WHAT IS REQUIRED -
Word for word, transcribe the material below from its first line to the line with "Bits 19:16 **I2C_PBx_FMP**", both included.

___ INPUT MATERIAL ___

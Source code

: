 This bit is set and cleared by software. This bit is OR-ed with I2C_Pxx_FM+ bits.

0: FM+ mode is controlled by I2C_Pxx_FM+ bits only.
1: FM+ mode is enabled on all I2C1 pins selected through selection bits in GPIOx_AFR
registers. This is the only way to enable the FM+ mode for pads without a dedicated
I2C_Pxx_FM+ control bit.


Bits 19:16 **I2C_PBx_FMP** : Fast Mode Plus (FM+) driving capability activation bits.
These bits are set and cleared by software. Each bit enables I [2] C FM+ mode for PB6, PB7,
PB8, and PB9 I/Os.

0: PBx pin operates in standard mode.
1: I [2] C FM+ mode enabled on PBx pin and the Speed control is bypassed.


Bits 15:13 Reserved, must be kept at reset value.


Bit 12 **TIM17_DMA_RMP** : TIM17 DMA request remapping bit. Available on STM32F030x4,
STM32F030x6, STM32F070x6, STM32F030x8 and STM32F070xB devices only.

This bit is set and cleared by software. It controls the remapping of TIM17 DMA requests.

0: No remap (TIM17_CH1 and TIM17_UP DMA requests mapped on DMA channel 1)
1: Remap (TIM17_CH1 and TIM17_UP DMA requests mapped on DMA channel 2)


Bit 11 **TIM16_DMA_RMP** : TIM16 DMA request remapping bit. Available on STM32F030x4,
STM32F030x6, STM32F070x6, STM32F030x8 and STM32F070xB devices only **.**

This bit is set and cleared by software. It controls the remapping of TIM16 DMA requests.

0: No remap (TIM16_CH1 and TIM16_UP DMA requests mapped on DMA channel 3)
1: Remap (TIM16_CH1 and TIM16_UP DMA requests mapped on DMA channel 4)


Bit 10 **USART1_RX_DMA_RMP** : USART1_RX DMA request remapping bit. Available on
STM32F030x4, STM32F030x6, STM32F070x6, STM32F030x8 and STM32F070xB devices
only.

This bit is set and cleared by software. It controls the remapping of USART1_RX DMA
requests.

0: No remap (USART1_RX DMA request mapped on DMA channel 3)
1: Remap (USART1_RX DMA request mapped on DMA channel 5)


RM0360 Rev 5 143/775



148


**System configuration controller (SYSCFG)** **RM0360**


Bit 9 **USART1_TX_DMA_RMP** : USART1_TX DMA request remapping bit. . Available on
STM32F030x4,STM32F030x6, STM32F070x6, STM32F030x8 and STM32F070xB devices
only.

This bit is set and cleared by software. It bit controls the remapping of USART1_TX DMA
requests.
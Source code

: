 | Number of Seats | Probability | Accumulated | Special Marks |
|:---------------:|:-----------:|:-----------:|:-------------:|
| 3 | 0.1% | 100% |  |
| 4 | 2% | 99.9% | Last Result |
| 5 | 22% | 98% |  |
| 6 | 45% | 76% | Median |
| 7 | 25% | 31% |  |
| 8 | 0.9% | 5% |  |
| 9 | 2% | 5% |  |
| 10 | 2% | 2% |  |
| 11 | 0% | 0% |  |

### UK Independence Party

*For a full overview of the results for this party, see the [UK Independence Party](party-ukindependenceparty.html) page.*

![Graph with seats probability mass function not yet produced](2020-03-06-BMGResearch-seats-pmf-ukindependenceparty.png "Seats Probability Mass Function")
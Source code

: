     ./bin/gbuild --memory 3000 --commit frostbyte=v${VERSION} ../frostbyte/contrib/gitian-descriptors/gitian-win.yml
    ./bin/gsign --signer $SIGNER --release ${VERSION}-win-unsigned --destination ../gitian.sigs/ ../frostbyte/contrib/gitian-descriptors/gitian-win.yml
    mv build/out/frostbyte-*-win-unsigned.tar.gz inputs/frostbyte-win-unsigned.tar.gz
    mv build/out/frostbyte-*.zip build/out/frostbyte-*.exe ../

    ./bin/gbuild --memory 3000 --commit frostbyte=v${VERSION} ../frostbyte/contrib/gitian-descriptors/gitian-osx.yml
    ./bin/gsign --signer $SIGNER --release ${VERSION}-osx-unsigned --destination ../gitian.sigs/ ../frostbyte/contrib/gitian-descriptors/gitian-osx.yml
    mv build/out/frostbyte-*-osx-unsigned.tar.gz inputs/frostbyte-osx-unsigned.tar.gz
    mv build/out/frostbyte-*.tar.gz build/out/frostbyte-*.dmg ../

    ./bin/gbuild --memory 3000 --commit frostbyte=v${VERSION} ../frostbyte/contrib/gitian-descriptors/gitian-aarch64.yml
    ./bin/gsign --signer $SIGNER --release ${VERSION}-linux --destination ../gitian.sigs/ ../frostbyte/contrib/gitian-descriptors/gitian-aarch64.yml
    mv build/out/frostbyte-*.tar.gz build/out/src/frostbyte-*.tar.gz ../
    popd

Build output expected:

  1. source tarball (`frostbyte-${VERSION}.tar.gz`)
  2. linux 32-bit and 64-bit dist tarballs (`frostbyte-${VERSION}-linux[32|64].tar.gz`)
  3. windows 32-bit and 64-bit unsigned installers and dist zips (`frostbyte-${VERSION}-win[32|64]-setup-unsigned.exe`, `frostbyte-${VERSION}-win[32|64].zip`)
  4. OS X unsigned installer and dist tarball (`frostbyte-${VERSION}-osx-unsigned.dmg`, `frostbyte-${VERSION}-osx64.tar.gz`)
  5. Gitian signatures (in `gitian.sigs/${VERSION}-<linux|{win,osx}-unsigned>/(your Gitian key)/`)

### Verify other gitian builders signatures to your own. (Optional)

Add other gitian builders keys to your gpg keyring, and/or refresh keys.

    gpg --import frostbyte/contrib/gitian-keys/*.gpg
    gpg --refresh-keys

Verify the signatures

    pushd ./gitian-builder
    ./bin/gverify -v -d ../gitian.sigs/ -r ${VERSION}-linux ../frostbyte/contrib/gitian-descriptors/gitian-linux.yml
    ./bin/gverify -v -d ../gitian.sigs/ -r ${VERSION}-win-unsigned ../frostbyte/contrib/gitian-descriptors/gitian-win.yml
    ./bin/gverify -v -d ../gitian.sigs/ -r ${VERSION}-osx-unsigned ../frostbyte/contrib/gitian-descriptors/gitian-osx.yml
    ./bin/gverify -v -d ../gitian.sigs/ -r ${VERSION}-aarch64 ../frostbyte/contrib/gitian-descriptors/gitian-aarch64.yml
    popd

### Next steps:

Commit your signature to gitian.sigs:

___

PROBLEM SOLUTION -
Source code

: This bit is set and cleared by software. This bit is OR-ed with I2C_Pxx_FM+ bits.

0: FM+ mode is controlled by I2C_Pxx_FM+ bits only.
1: FM+ mode is enabled on all I2C1 pins selected through selection bits in GPIOx_AFR
registers. This is the only way to enable the FM+ mode for pads without a dedicated
I2C_Pxx_FM+ control bit.


Bits 19:16 **I2C_PBx_FMP** : Fast Mode Plus (FM+) driving capability activation bits.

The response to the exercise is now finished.